> _What to do_: Could you output the listing that follows exactly, without its images?

> _Exercise inputs_:
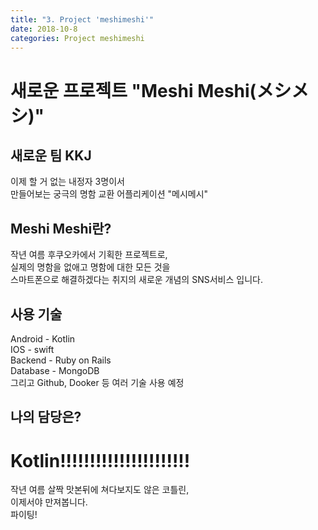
 ```yaml
---
title: "3. Project 'meshimeshi'"
date: 2018-10-8
categories: Project meshimeshi
---
```


# 새로운 프로젝트 "Meshi Meshi(メシメシ)"

새로운 팀 KKJ
-
이제 할 거 없는 내정자 3명이서  
만들어보는 궁극의 명함 교환 어플리케이션 "메시메시"  

Meshi Meshi란?
-
작년 여름 후쿠오카에서 기획한 프로젝트로,  
실제의 명함을 없애고 명함에 대한 모든 것을  
스마트폰으로 해결하겠다는 취지의 새로운 개념의 SNS서비스 입니다.  

사용 기술
-
Android - Kotlin  
IOS     - swift  
Backend - Ruby on Rails  
Database - MongoDB  
그리고 Github, Dooker 등 여러 기술 사용 예정

나의 담당은?
-
Kotlin!!!!!!!!!!!!!!!!!!!!!!
=
작년 여름 살짝 맛본뒤에 쳐다보지도 않은 코틀린,  
이제서야 만져봅니다.  
파이팅!
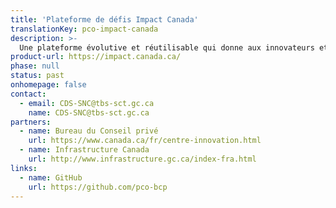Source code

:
 ```yaml
---
title: 'Plateforme de défis Impact Canada'
translationKey: pco-impact-canada
description: >-
  Une plateforme évolutive et réutilisable qui donne aux innovateurs et aux entrepreneurs de nouvelles occasions d’aider à résoudre les plus grands défis du Canada.
product-url: https://impact.canada.ca/
phase: null
status: past
onhomepage: false
contact:
  - email: CDS-SNC@tbs-sct.gc.ca
    name: CDS-SNC@tbs-sct.gc.ca
partners:
  - name: Bureau du Conseil privé
    url: https://www.canada.ca/fr/centre-innovation.html
  - name: Infrastructure Canada
    url: http://www.infrastructure.gc.ca/index-fra.html
links:
  - name: GitHub
    url: https://github.com/pco-bcp
---
```


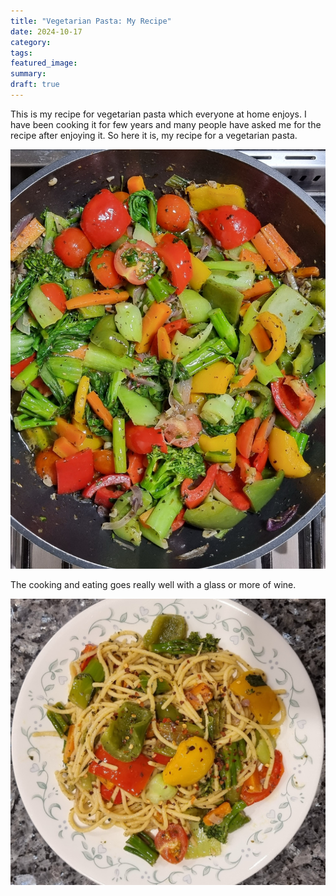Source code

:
 ```yaml
---
title: "Vegetarian Pasta: My Recipe"
date: 2024-10-17
category: 
tags: 
featured_image: 
summary: 
draft: true
---
```


This is my recipe for vegetarian pasta which everyone at home enjoys. I have been cooking it for few years and many people have asked me for the recipe after enjoying it. So here it is, my recipe for a vegetarian pasta.

![Pasta In Pan](pasta-in-pan.jpg)

The cooking and eating goes really well with a glass or more of wine.

![Vegetarian Pasta](pasta-on-plate.jpg)
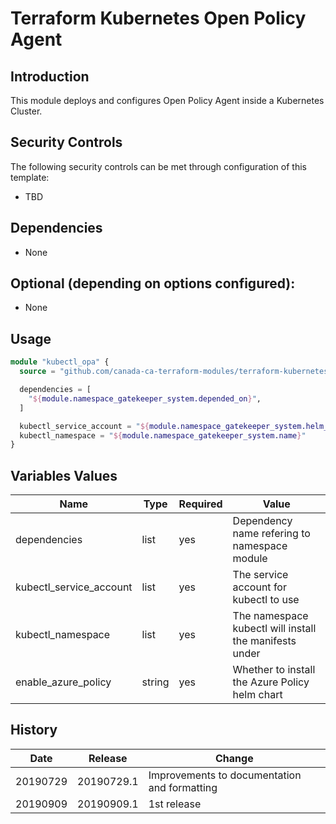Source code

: # Terraform Kubernetes Open Policy Agent

## Introduction

This module deploys and configures Open Policy Agent inside a Kubernetes Cluster.

## Security Controls

The following security controls can be met through configuration of this template:

* TBD

## Dependencies

* None

## Optional (depending on options configured):

* None

## Usage

```terraform
module "kubectl_opa" {
  source = "github.com/canada-ca-terraform-modules/terraform-kubernetes-open-policy-agent?ref=20190909.1"

  dependencies = [
    "${module.namespace_gatekeeper_system.depended_on}",
  ]

  kubectl_service_account = "${module.namespace_gatekeeper_system.helm_service_account}"
  kubectl_namespace = "${module.namespace_gatekeeper_system.name}"
}
```

## Variables Values

| Name                    | Type   | Required | Value                                                  |
| ----------------------- | ------ | -------- | ------------------------------------------------------ |
| dependencies            | list   | yes      | Dependency name refering to namespace module           |
| kubectl_service_account | list   | yes      | The service account for kubectl to use                 |
| kubectl_namespace       | list   | yes      | The namespace kubectl will install the manifests under |
| enable_azure_policy     | string | yes      | Whether to install the Azure Policy helm chart         |

## History

| Date     | Release    | Change                                                     |
| -------- | ---------- | ---------------------------------------------------------- |
| 20190729 | 20190729.1 | Improvements to documentation and formatting               |
| 20190909 | 20190909.1 | 1st release                                                |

> _Result_:
 ```yaml
---
title: "3. Project 'meshimeshi'"
date: 2018-10-8
categories: Project meshimeshi
---
```


# 새로운 프로젝트 "Meshi Meshi(メシメシ)"

새로운 팀 KKJ
-
이제 할 거 없는 내정자 3명이서  
만들어보는 궁극의 명함 교환 어플리케이션 "메시메시"  

Meshi Meshi란?
-
작년 여름 후쿠오카에서 기획한 프로젝트로,  
실제의 명함을 없애고 명함에 대한 모든 것을  
스마트폰으로 해결하겠다는 취지의 새로운 개념의 SNS서비스 입니다.  

사용 기술
-
Android - Kotlin  
IOS     - swift  
Backend - Ruby on Rails  
Database - MongoDB  
그리고 Github, Dooker 등 여러 기술 사용 예정

나의 담당은?
-
Kotlin!!!!!!!!!!!!!!!!!!!!!!
=
작년 여름 살짝 맛본뒤에 쳐다보지도 않은 코틀린,  
이제서야 만져봅니다.  
파이팅!
Source code

:
 ```yaml
---
title: 'Plateforme de défis Impact Canada'
translationKey: pco-impact-canada
description: >-
  Une plateforme évolutive et réutilisable qui donne aux innovateurs et aux entrepreneurs de nouvelles occasions d’aider à résoudre les plus grands défis du Canada.
product-url: https://impact.canada.ca/
phase: null
status: past
onhomepage: false
contact:
  - email: CDS-SNC@tbs-sct.gc.ca
    name: CDS-SNC@tbs-sct.gc.ca
partners:
  - name: Bureau du Conseil privé
    url: https://www.canada.ca/fr/centre-innovation.html
  - name: Infrastructure Canada
    url: http://www.infrastructure.gc.ca/index-fra.html
links:
  - name: GitHub
    url: https://github.com/pco-bcp
---
```


Source code

:
 ```yaml
---
title: "Vegetarian Pasta: My Recipe"
date: 2024-10-17
category: 
tags: 
featured_image: 
summary: 
draft: true
---
```


This is my recipe for vegetarian pasta which everyone at home enjoys. I have been cooking it for few years and many people have asked me for the recipe after enjoying it. So here it is, my recipe for a vegetarian pasta.

![Pasta In Pan](pasta-in-pan.jpg)

The cooking and eating goes really well with a glass or more of wine.

![Vegetarian Pasta](pasta-on-plate.jpg)
Source code

: # Terraform Kubernetes Open Policy Agent

## Introduction

This module deploys and configures Open Policy Agent inside a Kubernetes Cluster.

## Security Controls

The following security controls can be met through configuration of this template:

* TBD

## Dependencies

* None

## Optional (depending on options configured):

* None

## Usage

```terraform
module "kubectl_opa" {
  source = "github.com/canada-ca-terraform-modules/terraform-kubernetes-open-policy-agent?ref=20190909.1"

  dependencies = [
    "${module.namespace_gatekeeper_system.depended_on}",
  ]

  kubectl_service_account = "${module.namespace_gatekeeper_system.helm_service_account}"
  kubectl_namespace = "${module.namespace_gatekeeper_system.name}"
}
```

## Variables Values

| Name                    | Type   | Required | Value                                                  |
| ----------------------- | ------ | -------- | ------------------------------------------------------ |
| dependencies            | list   | yes      | Dependency name refering to namespace module           |
| kubectl_service_account | list   | yes      | The service account for kubectl to use                 |
| kubectl_namespace       | list   | yes      | The namespace kubectl will install the manifests under |
| enable_azure_policy     | string | yes      | Whether to install the Azure Policy helm chart         |

## History

| Date     | Release    | Change                                                     |
| -------- | ---------- | ---------------------------------------------------------- |
| 20190729 | 20190729.1 | Improvements to documentation and formatting               |
| 20190909 | 20190909.1 | 1st release                                                |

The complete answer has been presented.